*Try it*:
Looking through the records that follow, determine how many lines contain "Store" and reply with that number alone.
*** Opening of Data records ***
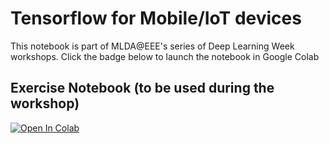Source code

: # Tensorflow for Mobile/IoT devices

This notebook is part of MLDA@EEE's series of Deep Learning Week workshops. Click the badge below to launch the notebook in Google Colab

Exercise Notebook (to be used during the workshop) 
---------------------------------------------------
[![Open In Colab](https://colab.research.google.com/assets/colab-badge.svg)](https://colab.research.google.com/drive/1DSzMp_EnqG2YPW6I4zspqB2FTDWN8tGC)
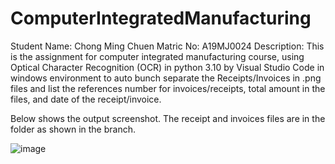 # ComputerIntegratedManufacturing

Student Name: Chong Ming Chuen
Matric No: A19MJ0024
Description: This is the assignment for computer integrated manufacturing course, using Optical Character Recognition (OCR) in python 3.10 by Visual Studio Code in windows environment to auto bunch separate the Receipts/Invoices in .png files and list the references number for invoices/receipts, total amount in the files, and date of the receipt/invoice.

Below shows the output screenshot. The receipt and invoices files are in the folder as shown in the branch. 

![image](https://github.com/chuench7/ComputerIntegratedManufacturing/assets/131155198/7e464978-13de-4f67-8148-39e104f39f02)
*** Close of Data records ***
*** Opening of Data records ***
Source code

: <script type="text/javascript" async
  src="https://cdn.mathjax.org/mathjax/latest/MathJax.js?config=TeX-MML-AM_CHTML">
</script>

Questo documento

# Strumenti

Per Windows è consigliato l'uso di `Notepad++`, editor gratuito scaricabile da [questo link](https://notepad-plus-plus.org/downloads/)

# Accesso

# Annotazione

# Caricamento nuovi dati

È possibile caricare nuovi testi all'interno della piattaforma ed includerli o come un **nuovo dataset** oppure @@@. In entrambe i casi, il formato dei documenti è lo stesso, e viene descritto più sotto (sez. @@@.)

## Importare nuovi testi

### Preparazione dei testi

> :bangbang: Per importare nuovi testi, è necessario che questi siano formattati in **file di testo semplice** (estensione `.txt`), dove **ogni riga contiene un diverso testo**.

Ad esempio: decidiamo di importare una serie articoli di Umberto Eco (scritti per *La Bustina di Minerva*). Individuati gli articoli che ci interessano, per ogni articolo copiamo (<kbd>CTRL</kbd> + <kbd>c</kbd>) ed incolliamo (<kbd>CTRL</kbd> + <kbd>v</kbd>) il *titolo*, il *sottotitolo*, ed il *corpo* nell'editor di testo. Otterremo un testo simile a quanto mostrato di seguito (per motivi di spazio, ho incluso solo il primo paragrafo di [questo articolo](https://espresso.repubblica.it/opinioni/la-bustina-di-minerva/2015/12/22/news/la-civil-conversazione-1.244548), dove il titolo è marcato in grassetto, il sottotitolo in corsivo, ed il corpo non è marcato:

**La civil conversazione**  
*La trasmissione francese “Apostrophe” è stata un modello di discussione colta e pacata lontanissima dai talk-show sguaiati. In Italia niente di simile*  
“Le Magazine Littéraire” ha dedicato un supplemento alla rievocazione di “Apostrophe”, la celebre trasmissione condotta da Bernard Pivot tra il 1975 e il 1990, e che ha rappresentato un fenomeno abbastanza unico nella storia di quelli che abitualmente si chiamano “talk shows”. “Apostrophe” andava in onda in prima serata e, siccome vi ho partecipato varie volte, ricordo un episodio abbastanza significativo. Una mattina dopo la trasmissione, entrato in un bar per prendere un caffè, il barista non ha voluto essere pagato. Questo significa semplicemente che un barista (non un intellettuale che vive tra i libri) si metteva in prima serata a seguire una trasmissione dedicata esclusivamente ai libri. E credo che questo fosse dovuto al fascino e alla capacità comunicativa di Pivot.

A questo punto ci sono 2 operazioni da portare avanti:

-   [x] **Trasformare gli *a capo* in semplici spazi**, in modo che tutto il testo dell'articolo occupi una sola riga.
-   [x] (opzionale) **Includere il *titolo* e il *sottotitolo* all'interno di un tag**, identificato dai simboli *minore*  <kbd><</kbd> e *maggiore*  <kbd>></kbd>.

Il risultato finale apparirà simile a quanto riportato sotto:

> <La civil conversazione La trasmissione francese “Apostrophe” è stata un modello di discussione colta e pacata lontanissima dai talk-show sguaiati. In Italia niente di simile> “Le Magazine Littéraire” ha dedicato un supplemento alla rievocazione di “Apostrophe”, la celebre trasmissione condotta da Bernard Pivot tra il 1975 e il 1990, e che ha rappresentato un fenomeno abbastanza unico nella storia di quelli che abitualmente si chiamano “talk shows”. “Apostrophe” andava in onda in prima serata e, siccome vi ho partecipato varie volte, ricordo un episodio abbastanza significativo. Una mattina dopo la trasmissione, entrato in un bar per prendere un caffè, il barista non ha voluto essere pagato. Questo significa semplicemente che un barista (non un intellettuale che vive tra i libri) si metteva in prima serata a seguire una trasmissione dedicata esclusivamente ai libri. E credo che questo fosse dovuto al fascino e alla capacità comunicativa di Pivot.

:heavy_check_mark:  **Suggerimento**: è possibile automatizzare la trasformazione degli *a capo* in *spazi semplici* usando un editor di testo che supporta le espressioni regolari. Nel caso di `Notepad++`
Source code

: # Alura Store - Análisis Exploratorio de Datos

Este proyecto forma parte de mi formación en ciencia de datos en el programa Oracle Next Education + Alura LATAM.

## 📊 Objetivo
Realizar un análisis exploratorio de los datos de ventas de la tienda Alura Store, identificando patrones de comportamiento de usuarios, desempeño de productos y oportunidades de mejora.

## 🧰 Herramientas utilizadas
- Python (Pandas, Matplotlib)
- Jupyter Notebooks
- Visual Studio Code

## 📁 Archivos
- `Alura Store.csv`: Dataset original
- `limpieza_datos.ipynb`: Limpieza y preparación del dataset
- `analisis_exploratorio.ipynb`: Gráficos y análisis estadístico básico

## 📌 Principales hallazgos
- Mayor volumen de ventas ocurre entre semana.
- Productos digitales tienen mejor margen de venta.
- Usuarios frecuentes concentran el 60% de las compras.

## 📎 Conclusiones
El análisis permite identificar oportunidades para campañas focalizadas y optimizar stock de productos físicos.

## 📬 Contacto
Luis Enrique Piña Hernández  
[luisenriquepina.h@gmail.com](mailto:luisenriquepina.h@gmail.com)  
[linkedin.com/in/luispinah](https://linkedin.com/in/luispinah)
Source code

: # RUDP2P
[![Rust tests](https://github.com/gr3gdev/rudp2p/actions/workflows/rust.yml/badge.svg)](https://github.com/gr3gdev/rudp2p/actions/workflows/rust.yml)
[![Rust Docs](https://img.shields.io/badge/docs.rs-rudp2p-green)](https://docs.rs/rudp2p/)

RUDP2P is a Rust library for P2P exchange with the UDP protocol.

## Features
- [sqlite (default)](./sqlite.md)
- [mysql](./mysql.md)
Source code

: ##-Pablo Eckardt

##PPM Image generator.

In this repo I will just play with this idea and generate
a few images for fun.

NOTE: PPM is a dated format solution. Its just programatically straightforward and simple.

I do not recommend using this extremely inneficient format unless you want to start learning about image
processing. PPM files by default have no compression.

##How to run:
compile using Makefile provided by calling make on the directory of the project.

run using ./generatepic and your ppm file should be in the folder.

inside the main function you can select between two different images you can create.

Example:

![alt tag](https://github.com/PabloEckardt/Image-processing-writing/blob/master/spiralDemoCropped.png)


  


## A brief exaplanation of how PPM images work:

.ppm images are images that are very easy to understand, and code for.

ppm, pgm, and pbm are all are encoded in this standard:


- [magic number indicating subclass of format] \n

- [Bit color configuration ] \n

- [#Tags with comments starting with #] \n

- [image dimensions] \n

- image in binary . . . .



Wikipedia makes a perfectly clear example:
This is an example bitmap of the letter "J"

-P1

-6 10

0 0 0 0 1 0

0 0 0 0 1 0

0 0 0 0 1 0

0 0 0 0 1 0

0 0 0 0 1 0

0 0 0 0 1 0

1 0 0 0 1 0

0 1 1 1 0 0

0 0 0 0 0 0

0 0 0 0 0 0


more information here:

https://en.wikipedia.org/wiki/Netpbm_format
*** Close of Data records ***
*Answer*:
3